Across the entries that follow, count the lines with the string "pvizeli" and reply with that count alone.
━━━ RECORD SET ━━━
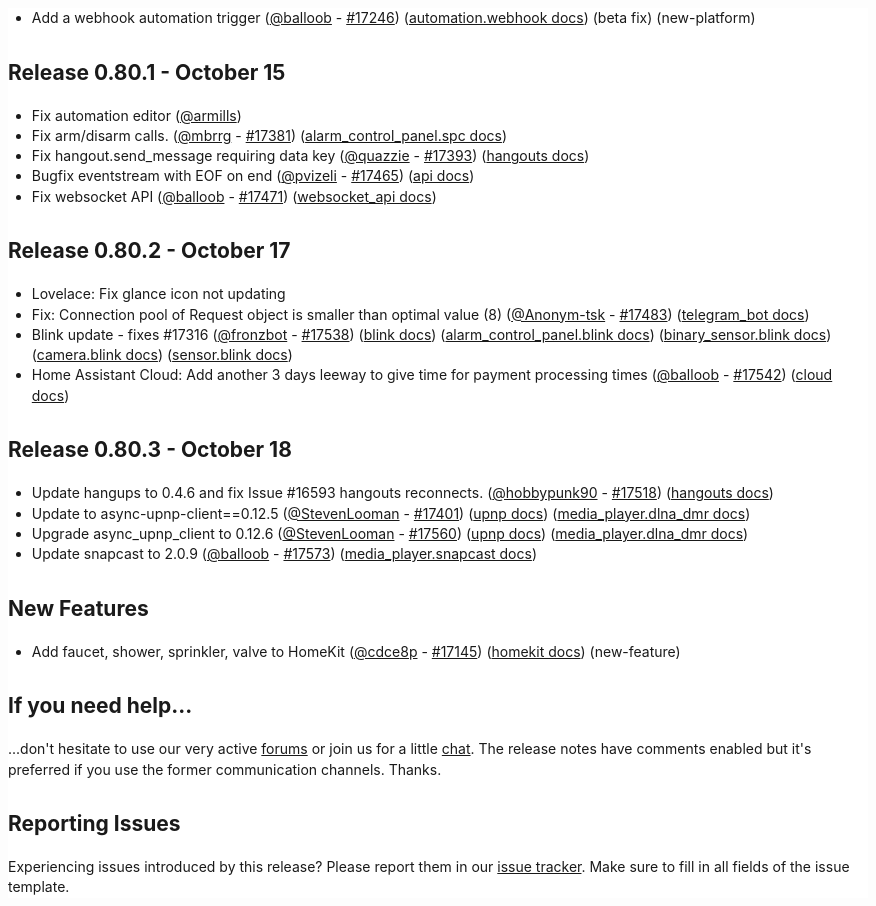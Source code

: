 - Add a webhook automation trigger ([@balloob] - [#17246]) ([automation.webhook docs]) (beta fix) (new-platform)

## Release 0.80.1 - October 15

- Fix automation editor ([@armills])
- Fix arm/disarm calls. ([@mbrrg] - [#17381]) ([alarm_control_panel.spc docs])
- Fix hangout.send_message requiring data key ([@quazzie] - [#17393]) ([hangouts docs])
- Bugfix eventstream with EOF on end ([@pvizeli] - [#17465]) ([api docs])
- Fix websocket API ([@balloob] - [#17471]) ([websocket_api docs])

[#17381]: https://github.com/home-assistant/home-assistant/pull/17381
[#17393]: https://github.com/home-assistant/home-assistant/pull/17393
[#17465]: https://github.com/home-assistant/home-assistant/pull/17465
[#17471]: https://github.com/home-assistant/home-assistant/pull/17471
[@balloob]: https://github.com/balloob
[@mbrrg]: https://github.com/mbrrg
[@pvizeli]: https://github.com/pvizeli
[@quazzie]: https://github.com/quazzie
[alarm_control_panel.spc docs]: /integrations/spc
[api docs]: /integrations/api/
[hangouts docs]: /integrations/hangouts/
[websocket_api docs]: /integrations/websocket_api/

## Release 0.80.2 - October 17

- Lovelace: Fix glance icon not updating
- Fix: Connection pool of Request object is smaller than optimal value (8) ([@Anonym-tsk] - [#17483]) ([telegram_bot docs])
- Blink update - fixes #17316 ([@fronzbot] - [#17538]) ([blink docs]) ([alarm_control_panel.blink docs]) ([binary_sensor.blink docs]) ([camera.blink docs]) ([sensor.blink docs])
- Home Assistant Cloud: Add another 3 days leeway to give time for payment processing times ([@balloob] - [#17542]) ([cloud docs])

[#17483]: https://github.com/home-assistant/home-assistant/pull/17483
[#17538]: https://github.com/home-assistant/home-assistant/pull/17538
[#17542]: https://github.com/home-assistant/home-assistant/pull/17542
[@Anonym-tsk]: https://github.com/Anonym-tsk
[@balloob]: https://github.com/balloob
[@fronzbot]: https://github.com/fronzbot
[alarm_control_panel.blink docs]: /integrations/blink
[binary_sensor.blink docs]: /integrations/blink
[blink docs]: /integrations/blink/
[camera.blink docs]: /integrations/blink
[cloud docs]: /integrations/cloud/
[sensor.blink docs]: /integrations/blink
[telegram_bot docs]: /integrations/telegram_bot/

## Release 0.80.3 - October 18

- Update hangups to 0.4.6 and fix Issue #16593 hangouts reconnects. ([@hobbypunk90] - [#17518]) ([hangouts docs])
- Update to async-upnp-client==0.12.5 ([@StevenLooman] - [#17401]) ([upnp docs]) ([media_player.dlna_dmr docs])
- Upgrade async_upnp_client to 0.12.6 ([@StevenLooman] - [#17560]) ([upnp docs]) ([media_player.dlna_dmr docs])
- Update snapcast to 2.0.9 ([@balloob] - [#17573]) ([media_player.snapcast docs])

[#17401]: https://github.com/home-assistant/home-assistant/pull/17401
[#17518]: https://github.com/home-assistant/home-assistant/pull/17518
[#17560]: https://github.com/home-assistant/home-assistant/pull/17560
[#17573]: https://github.com/home-assistant/home-assistant/pull/17573
[@StevenLooman]: https://github.com/StevenLooman
[@balloob]: https://github.com/balloob
[@hobbypunk90]: https://github.com/hobbypunk90
[hangouts docs]: /integrations/hangouts/
[media_player.dlna_dmr docs]: /integrations/dlna_dmr
[media_player.snapcast docs]: /integrations/snapcast
[upnp docs]: /integrations/upnp/

## New Features

- Add faucet, shower, sprinkler, valve to HomeKit ([@cdce8p] - [#17145]) ([homekit docs]) (new-feature)

## If you need help...

...don't hesitate to use our very active [forums](https://community.home-assistant.io/) or join us for a little [chat](https://discord.gg/c5DvZ4e). The release notes have comments enabled but it's preferred if you use the former communication channels. Thanks.

## Reporting Issues

Experiencing issues introduced by this release? Please report them in our [issue tracker](https://github.com/home-assistant/home-assistant/issues). Make sure to fill in all fields of the issue template.



[ll-gauge]: /dashboards/gauge/
[ll-sensor]: /dashboards/sensor/
[#16427]: https://github.com/home-assistant/home-assistant/pull/16427
[#16560]: https://github.com/home-assistant/home-assistant/pull/16560
[#16561]: https://github.com/home-assistant/home-assistant/pull/16561
[#16638]: https://github.com/home-assistant/home-assistant/pull/16638
[#16671]: https://github.com/home-assistant/home-assistant/pull/16671
[#16719]: https://github.com/home-assistant/home-assistant/pull/16719
[#16720]: https://github.com/home-assistant/home-assistant/pull/16720
[#16740]: https://github.com/home-assistant/home-assistant/pull/16740
[#16763]: https://github.com/home-assistant/home-assistant/pull/16763
[#16765]: https://github.com/home-assistant/home-assistant/pull/16765
[#16798]: https://github.com/home-assistant/home-assistant/pull/16798
[#16807]: https://github.com/home-assistant/home-assistant/pull/16807
[#16816]: https://github.com/home-assistant/home-assistant/pull/16816
[#16817]: https://github.com/home-assistant/home-assistant/pull/16817
[#16823]: https://github.com/home-assistant/home-assistant/pull/16823
[#16824]: https://github.com/home-assistant/home-assistant/pull/16824
[#16825]: https://github.com/home-assistant/home-assistant/pull/16825
[#16826]: https://github.com/home-assistant/home-assistant/pull/16826
[#16828]: https://github.com/home-assistant/home-assistant/pull/16828
[#16832]: https://github.com/home-assistant/home-assistant/pull/16832
[#16833]: https://github.com/home-assistant/home-assistant/pull/16833
[#16838]: https://github.com/home-assistant/home-assistant/pull/16838
[#16839]: https://github.com/home-assistant/home-assistant/pull/16839
[#16840]: https://github.com/home-assistant/home-assistant/pull/16840
[#16843]: https://github.com/home-assistant/home-assistant/pull/16843
[#16844]: https://github.com/home-assistant/home-assistant/pull/16844
[#16845]: https://github.com/home-assistant/home-assistant/pull/16845
[#16848]: https://github.com/home-assistant/home-assistant/pull/16848
[#16852]: https://github.com/home-assistant/home-assistant/pull/16852
[#16853]: https://github.com/home-assistant/home-assistant/pull/16853
[#16855]: https://github.com/home-assistant/home-assistant/pull/16855
[#16856]: https://github.com/home-assistant/home-assistant/pull/16856
[#16857]: https://github.com/home-assistant/home-assistant/pull/16857
[#16858]: https://github.com/home-assistant/home-assistant/pull/16858
[#16859]: https://github.com/home-assistant/home-assistant/pull/16859
[#16860]: https://github.com/home-assistant/home-assistant/pull/16860
[#16861]: https://github.com/home-assistant/home-assistant/pull/16861
[#16863]: https://github.com/home-assistant/home-assistant/pull/16863
[#16865]: https://github.com/home-assistant/home-assistant/pull/16865
[#16870]: https://github.com/home-assistant/home-assistant/pull/16870
[#16871]: https://github.com/home-assistant/home-assistant/pull/16871
[#16874]: https://github.com/home-assistant/home-assistant/pull/16874
[#16877]: https://github.com/home-assistant/home-assistant/pull/16877
[#16878]: https://github.com/home-assistant/home-assistant/pull/16878
[#16879]: https://github.com/home-assistant/home-assistant/pull/16879
[#16882]: https://github.com/home-assistant/home-assistant/pull/16882
[#16883]: https://github.com/home-assistant/home-assistant/pull/16883
[#16884]: https://github.com/home-assistant/home-assistant/pull/16884
[#16892]: https://github.com/home-assistant/home-assistant/pull/16892
[#16893]: https://github.com/home-assistant/home-assistant/pull/16893
[#16894]: https://github.com/home-assistant/home-assistant/pull/16894
[#16896]: https://github.com/home-assistant/home-assistant/pull/16896
[#16897]: https://github.com/home-assistant/home-assistant/pull/16897
[#16900]: https://github.com/home-assistant/home-assistant/pull/16900
[#16901]: https://github.com/home-assistant/home-assistant/pull/16901
[#16903]: https://github.com/home-assistant/home-assistant/pull/16903
[#16904]: https://github.com/home-assistant/home-assistant/pull/16904
[#16906]: https://github.com/home-assistant/home-assistant/pull/16906
[#16909]: https://github.com/home-assistant/home-assistant/pull/16909
[#16910]: https://github.com/home-assistant/home-assistant/pull/16910
[#16911]: https://github.com/home-assistant/home-assistant/pull/16911
[#16914]: https://github.com/home-assistant/home-assistant/pull/16914
[#16915]: https://github.com/home-assistant/home-assistant/pull/16915
[#16917]: https://github.com/home-assistant/home-assistant/pull/16917
[#16918]: https://github.com/home-assistant/home-assistant/pull/16918
[#16919]: https://github.com/home-assistant/home-assistant/pull/16919
[#16920]: https://github.com/home-assistant/home-assistant/pull/16920
[#16921]: https://github.com/home-assistant/home-assistant/pull/16921
[#16923]: https://github.com/home-assistant/home-assistant/pull/16923
[#16931]: https://github.com/home-assistant/home-assistant/pull/16931
[#16937]: https://github.com/home-assistant/home-assistant/pull/16937
[#16939]: https://github.com/home-assistant/home-assistant/pull/16939
[#16942]: https://github.com/home-assistant/home-assistant/pull/16942
[#16949]: https://github.com/home-assistant/home-assistant/pull/16949
[#16950]: https://github.com/home-assistant/home-assistant/pull/16950
[#16951]: https://github.com/home-assistant/home-assistant/pull/16951
[#16962]: https://github.com/home-assistant/home-assistant/pull/16962
[#16965]: https://github.com/home-assistant/home-assistant/pull/16965
[#16969]: https://github.com/home-assistant/home-assistant/pull/16969
[#16972]: https://github.com/home-assistant/home-assistant/pull/16972
[#16980]: https://github.com/home-assistant/home-assistant/pull/16980
[#17001]: https://github.com/home-assistant/home-assistant/pull/17001
[#17003]: https://github.com/home-assistant/home-assistant/pull/17003
[#17004]: https://github.com/home-assistant/home-assistant/pull/17004
[#17007]: https://github.com/home-assistant/home-assistant/pull/17007
[#17010]: https://github.com/home-assistant/home-assistant/pull/17010
[#17015]: https://github.com/home-assistant/home-assistant/pull/17015
[#17016]: https://github.com/home-assistant/home-assistant/pull/17016
[#17017]: https://github.com/home-assistant/home-assistant/pull/17017
[#17018]: https://github.com/home-assistant/home-assistant/pull/17018
[#17019]: https://github.com/home-assistant/home-assistant/pull/17019
[#17020]: https://github.com/home-assistant/home-assistant/pull/17020
[#17021]: https://github.com/home-assistant/home-assistant/pull/17021
[#17022]: https://github.com/home-assistant/home-assistant/pull/17022
[#17024]: https://github.com/home-assistant/home-assistant/pull/17024
[#17027]: https://github.com/home-assistant/home-assistant/pull/17027
[#17028]: https://github.com/home-assistant/home-assistant/pull/17028
[#17029]: https://github.com/home-assistant/home-assistant/pull/17029
[#17032]: https://github.com/home-assistant/home-assistant/pull/17032
[#17033]: https://github.com/home-assistant/home-assistant/pull/17033
[#17035]: https://github.com/home-assistant/home-assistant/pull/17035
[#17036]: https://github.com/home-assistant/home-assistant/pull/17036
[#17038]: https://github.com/home-assistant/home-assistant/pull/17038
[#17039]: https://github.com/home-assistant/home-assistant/pull/17039
[#17042]: https://github.com/home-assistant/home-assistant/pull/17042
[#17047]: https://github.com/home-assistant/home-assistant/pull/17047
[#17048]: https://github.com/home-assistant/home-assistant/pull/17048
[#17050]: https://github.com/home-assistant/home-assistant/pull/17050
[#17051]: https://github.com/home-assistant/home-assistant/pull/17051
[#17052]: https://github.com/home-assistant/home-assistant/pull/17052
[#17055]: https://github.com/home-assistant/home-assistant/pull/17055
[#17056]: https://github.com/home-assistant/home-assistant/pull/17056
[#17057]: https://github.com/home-assistant/home-assistant/pull/17057
[#17059]: https://github.com/home-assistant/home-assistant/pull/17059
[#17060]: https://github.com/home-assistant/home-assistant/pull/17060
[#17062]: https://github.com/home-assistant/home-assistant/pull/17062
[#17064]: https://github.com/home-assistant/home-assistant/pull/17064
[#17065]: https://github.com/home-assistant/home-assistant/pull/17065
[#17068]: https://github.com/home-assistant/home-assistant/pull/17068
[#17069]: https://github.com/home-assistant/home-assistant/pull/17069
[#17070]: https://github.com/home-assistant/home-assistant/pull/17070
[#17073]: https://github.com/home-assistant/home-assistant/pull/17073
[#17079]: https://github.com/home-assistant/home-assistant/pull/17079
[#17080]: https://github.com/home-assistant/home-assistant/pull/17080
[#17083]: https://github.com/home-assistant/home-assistant/pull/17083
[#17085]: https://github.com/home-assistant/home-assistant/pull/17085
[#17086]: https://github.com/home-assistant/home-assistant/pull/17086
[#17091]: https://github.com/home-assistant/home-assistant/pull/17091
[#17092]: https://github.com/home-assistant/home-assistant/pull/17092
[#17093]: https://github.com/home-assistant/home-assistant/pull/17093
[#17095]: https://github.com/home-assistant/home-assistant/pull/17095
[#17096]: https://github.com/home-assistant/home-assistant/pull/17096
[#17098]: https://github.com/home-assistant/home-assistant/pull/17098
[#17099]: https://github.com/home-assistant/home-assistant/pull/17099
[#17101]: https://github.com/home-assistant/home-assistant/pull/17101
[#17102]: https://github.com/home-assistant/home-assistant/pull/17102
[#17104]: https://github.com/home-assistant/home-assistant/pull/17104
[#17108]: https://github.com/home-assistant/home-assistant/pull/17108
[#17114]: https://github.com/home-assistant/home-assistant/pull/17114
[#17121]: https://github.com/home-assistant/home-assistant/pull/17121
[#17125]: https://github.com/home-assistant/home-assistant/pull/17125
[#17127]: https://github.com/home-assistant/home-assistant/pull/17127
[#17129]: https://github.com/home-assistant/home-assistant/pull/17129
[#17131]: https://github.com/home-assistant/home-assistant/pull/17131
[#17132]: https://github.com/home-assistant/home-assistant/pull/17132
[#17135]: https://github.com/home-assistant/home-assistant/pull/17135
[#17136]: https://github.com/home-assistant/home-assistant/pull/17136
[#17143]: https://github.com/home-assistant/home-assistant/pull/17143
[#17144]: https://github.com/home-assistant/home-assistant/pull/17144
[#17145]: https://github.com/home-assistant/home-assistant/pull/17145
[#17147]: https://github.com/home-assistant/home-assistant/pull/17147
[#17149]: https://github.com/home-assistant/home-assistant/pull/17149
[#17150]: https://github.com/home-assistant/home-assistant/pull/17150
[#17153]: https://github.com/home-assistant/home-assistant/pull/17153
[#17154]: https://github.com/home-assistant/home-assistant/pull/17154
[#17169]: https://github.com/home-assistant/home-assistant/pull/17169
[#17172]: https://github.com/home-assistant/home-assistant/pull/17172
[#17173]: https://github.com/home-assistant/home-assistant/pull/17173
[#17187]: https://github.com/home-assistant/home-assistant/pull/17187
[#17188]: https://github.com/home-assistant/home-assistant/pull/17188
[#17192]: https://github.com/home-assistant/home-assistant/pull/17192
[#17207]: https://github.com/home-assistant/home-assistant/pull/17207
[#17208]: https://github.com/home-assistant/home-assistant/pull/17208
[#17220]: https://github.com/home-assistant/home-assistant/pull/17220
[#17236]: https://github.com/home-assistant/home-assistant/pull/17236
[#17238]: https://github.com/home-assistant/home-assistant/pull/17238
[#17239]: https://github.com/home-assistant/home-assistant/pull/17239
[#17246]: https://github.com/home-assistant/home-assistant/pull/17246
[#17248]: https://github.com/home-assistant/home-assistant/pull/17248
[#17259]: https://github.com/home-assistant/home-assistant/pull/17259
[#17261]: https://github.com/home-assistant/home-assistant/pull/17261
[#17264]: https://github.com/home-assistant/home-assistant/pull/17264
[#17274]: https://github.com/home-assistant/home-assistant/pull/17274
[#17275]: https://github.com/home-assistant/home-assistant/pull/17275
[#17285]: https://github.com/home-assistant/home-assistant/pull/17285
[#17295]: https://github.com/home-assistant/home-assistant/pull/17295
[#17310]: https://github.com/home-assistant/home-assistant/pull/17310
[#17318]: https://github.com/home-assistant/home-assistant/pull/17318
[#17324]: https://github.com/home-assistant/home-assistant/pull/17324
[@Cinntax]: https://github.com/Cinntax
[@DanielWinks]: https://github.com/DanielWinks
[@Danielhiversen]: https://github.com/Danielhiversen
[@DavidDeSloovere]: https://github.com/DavidDeSloovere
[@GP8x]: https://github.com/GP8x
[@Julius2342]: https://github.com/Julius2342
[@MartinHjelmare]: https://github.com/MartinHjelmare
[@MatMaul]: https://github.com/MatMaul
[@OttoWinter]: https://github.com/OttoWinter
[@OverloadUT]: https://github.com/OverloadUT
[@PaulAnnekov]: https://github.com/PaulAnnekov
[@SNoof85]: https://github.com/SNoof85
[@amelchio]: https://github.com/amelchio
[@anapaulagomes]: https://github.com/anapaulagomes
[@andersonshatch]: https://github.com/andersonshatch
[@armills]: https://github.com/armills
[@arsaboo]: https://github.com/arsaboo
[@awarecan]: https://github.com/awarecan
[@bachya]: https://github.com/bachya
[@blakeblackshear]: https://github.com/blakeblackshear
[@cdce8p]: https://github.com/cdce8p
[@cgarwood]: https://github.com/cgarwood
[@cgtobi]: https://github.com/cgtobi
[@danielperna84]: https://github.com/danielperna84
[@dYalib]: https://github.com/dYalib
[@dippysan]: https://github.com/dippysan
[@emontnemery]: https://github.com/emontnemery
[@exxamalte]: https://github.com/exxamalte
[@fabaff]: https://github.com/fabaff
[@flowolf]: https://github.com/flowolf
[@gerard33]: https://github.com/gerard33
[@ggravlingen]: https://github.com/ggravlingen
[@hthiery]: https://github.com/hthiery
[@htotoo]: https://github.com/htotoo
[@janvanhelvoort]: https://github.com/janvanhelvoort
[@jedmeng]: https://github.com/jedmeng
[@jeradM]: https://github.com/jeradM
[@kirichkov]: https://github.com/kirichkov
[@lwis]: https://github.com/lwis
[@mvn23]: https://github.com/mvn23
[@nickovs]: https://github.com/nickovs
[@no2chem]: https://github.com/no2chem
[@persandstrom]: https://github.com/persandstrom
[@prophit987]: https://github.com/prophit987
[@randellhodges]: https://github.com/randellhodges
[@rohankapoorcom]: https://github.com/rohankapoorcom
[@sander76]: https://github.com/sander76
[@schmittx]: https://github.com/schmittx
[@scop]: https://github.com/scop
[@siom79]: https://github.com/siom79
[@swilson]: https://github.com/swilson
[@syssi]: https://github.com/syssi
[@thomasloven]: https://github.com/thomasloven
[@timmo001]: https://github.com/timmo001
[@tsvi]: https://github.com/tsvi
[@zxdavb]: https://github.com/zxdavb
[alarm_control_panel docs]: /integrations/alarm_control_panel/
[alarm_control_panel.mqtt docs]: /integrations/alarm_control_panel.mqtt/
[alarm_control_panel.simplisafe docs]: /integrations/simplisafe
[alert docs]: /integrations/alert/
[aqualogic docs]: /integrations/aqualogic/
[auth docs]: /integrations/auth/
[automation docs]: /integrations/automation/
[automation.webhook docs]: /docs/automation/trigger/#webhook-trigger
[binary_sensor.bmw_connected_drive docs]: /integrations/bmw_connected_drive
[binary_sensor.ffmpeg_motion docs]: /integrations/ffmpeg_motion/
[binary_sensor.ffmpeg_noise docs]: /integrations/ffmpeg_noise/
[binary_sensor.fritzbox docs]: /integrations/fritzbox
[binary_sensor.mqtt docs]: /integrations/binary_sensor.mqtt/
[binary_sensor.openuv docs]: /integrations/openuv
[binary_sensor.ping docs]: /integrations/ping#binary-sensor
[binary_sensor.rachio docs]: /integrations/rachio
[binary_sensor.spc docs]: /integrations/spc#binary-sensor
[bmw_connected_drive docs]: /integrations/bmw_connected_drive/
[camera docs]: /integrations/camera/
[camera.mjpeg docs]: /integrations/mjpeg
[camera.mqtt docs]: /integrations/camera.mqtt/
[camera.onvif docs]: /integrations/onvif
[climate docs]: /integrations/climate/
[climate.evohome docs]: /integrations/evohome
[climate.fritzbox docs]: /integrations/fritzbox
[climate.honeywell docs]: /integrations/honeywell
[climate.mqtt docs]: /integrations/climate.mqtt/
[config docs]: /integrations/config/
[counter docs]: /integrations/counter/
[cover docs]: /integrations/cover/
[cover.mqtt docs]: /integrations/cover.mqtt/
[cover.myq docs]: /integrations/myq
[device_sun_light_trigger docs]: /integrations/device_sun_light_trigger/
[device_tracker docs]: /integrations/device_tracker/
[device_tracker.tile docs]: /integrations/tile
[duckdns docs]: /integrations/duckdns/
[emulated_hue docs]: /integrations/emulated_hue/
[envisalink docs]: /integrations/envisalink/
[evohome docs]: /integrations/evohome/
[fan docs]: /integrations/fan/
[fan.mqtt docs]: /integrations/fan.mqtt/
[ffmpeg docs]: /integrations/ffmpeg/
[fritzbox docs]: /integrations/fritzbox/
[frontend docs]: /integrations/frontend/
[google_assistant docs]: /integrations/google_assistant/
[group docs]: /integrations/group/
[hassio docs]: /integrations/hassio/
[homekit docs]: /integrations/homekit/
[homekit_controller docs]: /integrations/homekit_controller/
[homematic docs]: /integrations/homematic/
[homematicip_cloud docs]: /integrations/homematicip_cloud/
[huawei_lte docs]: /integrations/huawei_lte/
[hue docs]: /integrations/hue/
[ifttt docs]: /integrations/ifttt/
[image_processing docs]: /integrations/image_processing/
[input_boolean docs]: /integrations/input_boolean/
[input_number docs]: /integrations/input_number/
[input_select docs]: /integrations/input_select/
[input_text docs]: /integrations/input_text/
[keyboard docs]: /integrations/keyboard/
[light docs]: /integrations/light/
[light.hue docs]: /integrations/hue
[light.lifx docs]: /integrations/lifx
[light.mqtt docs]: /integrations/light.mqtt/
[light.mqtt_json docs]: /integrations/light.mqtt
[light.opple docs]: /integrations/opple
[light.xiaomi_miio docs]: /integrations/light.xiaomi_miio/
[lock docs]: /integrations/lock/
[lock.mqtt docs]: /integrations/lock.mqtt/
[logbook docs]: /integrations/logbook/
[logger docs]: /integrations/logger/
[lovelace docs]: /integrations/lovelace/
[media_extractor docs]: /integrations/media_extractor/
[media_player docs]: /integrations/media_player/
[media_player.samsungtv docs]: /integrations/samsungtv
[media_player.sonos docs]: /integrations/sonos
[media_player.soundtouch docs]: /integrations/soundtouch
[microsoft_face docs]: /integrations/microsoft_face/
[mqtt docs]: /integrations/mqtt/
[netatmo docs]: /integrations/netatmo/
[notify docs]: /integrations/notify/
[onboarding docs]: /integrations/onboarding/
[openuv docs]: /integrations/openuv/
[persistent_notification docs]: /integrations/persistent_notification/
[rachio docs]: /integrations/rachio/
[remote docs]: /integrations/remote/
[scene docs]: /integrations/scene/
[script docs]: /integrations/script/
[sensor docs]: /integrations/sensor/
[sensor.aqualogic docs]: /integrations/aqualogic#sensor
[sensor.enphase_envoy docs]: /integrations/enphase_envoy
[sensor.geo_rss_events docs]: /integrations/geo_rss_events
[sensor.gitlab_ci docs]: /integrations/gitlab_ci
[sensor.google_travel_time docs]: /integrations/google_travel_time
[sensor.jewish_calendar docs]: /integrations/jewish_calendar
[sensor.miflora docs]: /integrations/miflora
[sensor.mqtt docs]: /integrations/sensor.mqtt/
[sensor.mqtt_room docs]: /integrations/mqtt_room
[sensor.netatmo_public docs]: /integrations/netatmo/#sensor
[sensor.openweathermap docs]: /integrations/openweathermap#sensor
[sensor.scrape docs]: /integrations/scrape
[sensor.tibber docs]: /integrations/tibber#sensor
[sensor.xiaomi_aqara docs]: /integrations/sensor.xiaomi_aqara/
[sonos docs]: /integrations/sonos/
[spc docs]: /integrations/spc/
[switch docs]: /integrations/switch/
[switch.aqualogic docs]: /integrations/aqualogic#switch
[switch.flux docs]: /integrations/flux
[switch.mqtt docs]: /integrations/switch.mqtt/
[switch.rachio docs]: /integrations/rachio#switch
[switch.rest docs]: /integrations/switch.rest/
[switch.tradfri docs]: /integrations/tradfri
[switch.volvooncall docs]: /integrations/volvooncall
[switch.xiaomi_aqara docs]: /integrations/switch.xiaomi_aqara/
[tibber docs]: /integrations/tibber/
[timer docs]: /integrations/timer/
[tradfri docs]: /integrations/tradfri/
[vacuum docs]: /integrations/vacuum/
[vacuum.xiaomi_miio docs]: /integrations/vacuum.xiaomi_miio/
[verisure docs]: /integrations/verisure/
[weather docs]: /integrations/weather/
[weather.darksky docs]: /integrations/weather.darksky/
[weather.openweathermap docs]: /integrations/openweathermap#weather
[webhook docs]: /integrations/webhook/
[xiaomi_aqara docs]: /integrations/xiaomi_aqara/
[zoneminder docs]: /integrations/zoneminder/
[zwave docs]: /integrations/zwave/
━━━
• **SOLUTION TO THE EXERCISE**: 2